# Model-Free Quantum Control with Reinforcement Learning

Author: R.Maekura (ryomaekura@g.ecc.ut-kyo.ac.jp) \
This notebook is based on the following paper. It provides a `QAX` implementation of the part of the Fock state preparation that is optimized using reinforcement learning. \
V.V.Sivak et.al., "Model-Free Quantum Control with Reinforcement Learning", Phys.Rev.X 12, 011059 – Published 28 March, 2022 \
https://journals.aps.org/prx/abstract/10.1103/PhysRevX.12.011059

## Import package

In [1]:
import sys
sys.path.append("/home/users/u0001529/ondemand/qax-project")

import jax
import jax.numpy as jnp
from flax import nnx
import optax

import qax
from qax import state
from qax import operator as op
from qax.utils import linalg
from qax.utils import device

## Environment

In [None]:
class FockEnv:
    def __init__(self, sys_dim: int, target_state: StateVector) -> None: 
        '''

        '''
        self.sys_dim = sys_dim
        self.target_state = target_state

    def reset(self):
        """
        Reset at the beginning of an episode.
        - Return to the vacuum state
        - Set the step counter to 0
        Returns:
            observation: Observation returned to the agent
        """
        # initialization
        self._state = op.vacuum(self.sys_dim)
        self._step_count = 0

        # Return the observation
        observation = jnp.array([self._step_count], dtype=jnp.float32)
        return observation

    def step(self, action):
        """
        Apply a gate for one step.
        Args:
            action: Action output by the agent (parameters for Displacement/SNAP gates)

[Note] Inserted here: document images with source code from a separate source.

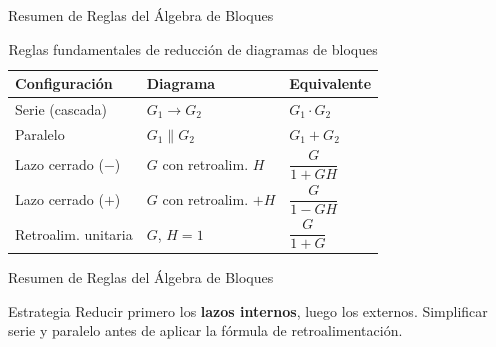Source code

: \documentclass[aspectratio=169,xcolor=dvipsnames]{beamer}
\begin{document}
\begin{frame}{Resumen de Reglas del \'Algebra de Bloques}
    \begin{table}
        \centering
        \begin{tabular}{lll}
            \toprule
            \textbf{Configuraci\'on} & \textbf{Diagrama} & \textbf{Equivalente} \\
            \midrule
            Serie (cascada)       & $G_1 \rightarrow G_2$           & $G_1 \cdot G_2$ \\[0.3em]
            Paralelo              & $G_1 \parallel G_2$             & $G_1 + G_2$ \\[0.3em]
            Lazo cerrado ($-$)    & $G$ con retroalim. $H$          & $\dfrac{G}{1+GH}$ \\[0.5em]
            Lazo cerrado ($+$)    & $G$ con retroalim. $+H$         & $\dfrac{G}{1-GH}$ \\[0.5em]
            Retroalim. unitaria   & $G$, $H=1$                      & $\dfrac{G}{1+G}$ \\
            \bottomrule
        \end{tabular}
        \caption{Reglas fundamentales de reducci\'on de diagramas de bloques}
    \end{table}

\end{frame}
\begin{frame}{Resumen de Reglas del \'Algebra de Bloques}
\begin{alertblock}{Estrategia}
        Reducir primero los \textbf{lazos internos}, luego los externos. Simplificar serie y paralelo antes de aplicar la f\'ormula de retroalimentaci\'on.
    \end{alertblock}
\end{frame}
\end{document}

        - Create a Displacement gate using parameters alpha_real, alpha_imag
        - Create a SNAP gate using the parameters phi

        action format:
        [alpha_real, alpha_imag, phi_0, phi_1, ..., phi_(N-1)]
        Total (N + 2) dimensions

        Apply the unitary operator:
        U = D^\dagger(alpha) * SNAP(phi_0,...,phi_{N-1}) * D(alpha)

        Returns:
            observation: Observation of the next state
            reward: The reward
            done: Episode termination flag
            info: Debugging information (dict)
        """
        # Create Displacement and SNAP gates from alpha, phi and apply the composite gate
        alpha_real = action[0]
        alpha_imag = action[1]
        alpha = alpha_real + 1j * alpha_imag

        # Create the Displacement gate
        D_op = qt.displace(self.N, alpha)

        # Create the SNAP gate: apply independent parameters for each energy level
        phi_list = action[2:]  # Assumes shape is (N,)
        snap_diag = np.exp(1j * phi_list)    # 1D array of shape (N,)
        snap_mat = np.diag(snap_diag)        # Diagonal matrix of shape (N,N)

        SNAP_op = qt.Qobj(snap_mat, dims=[[self.N], [self.N]])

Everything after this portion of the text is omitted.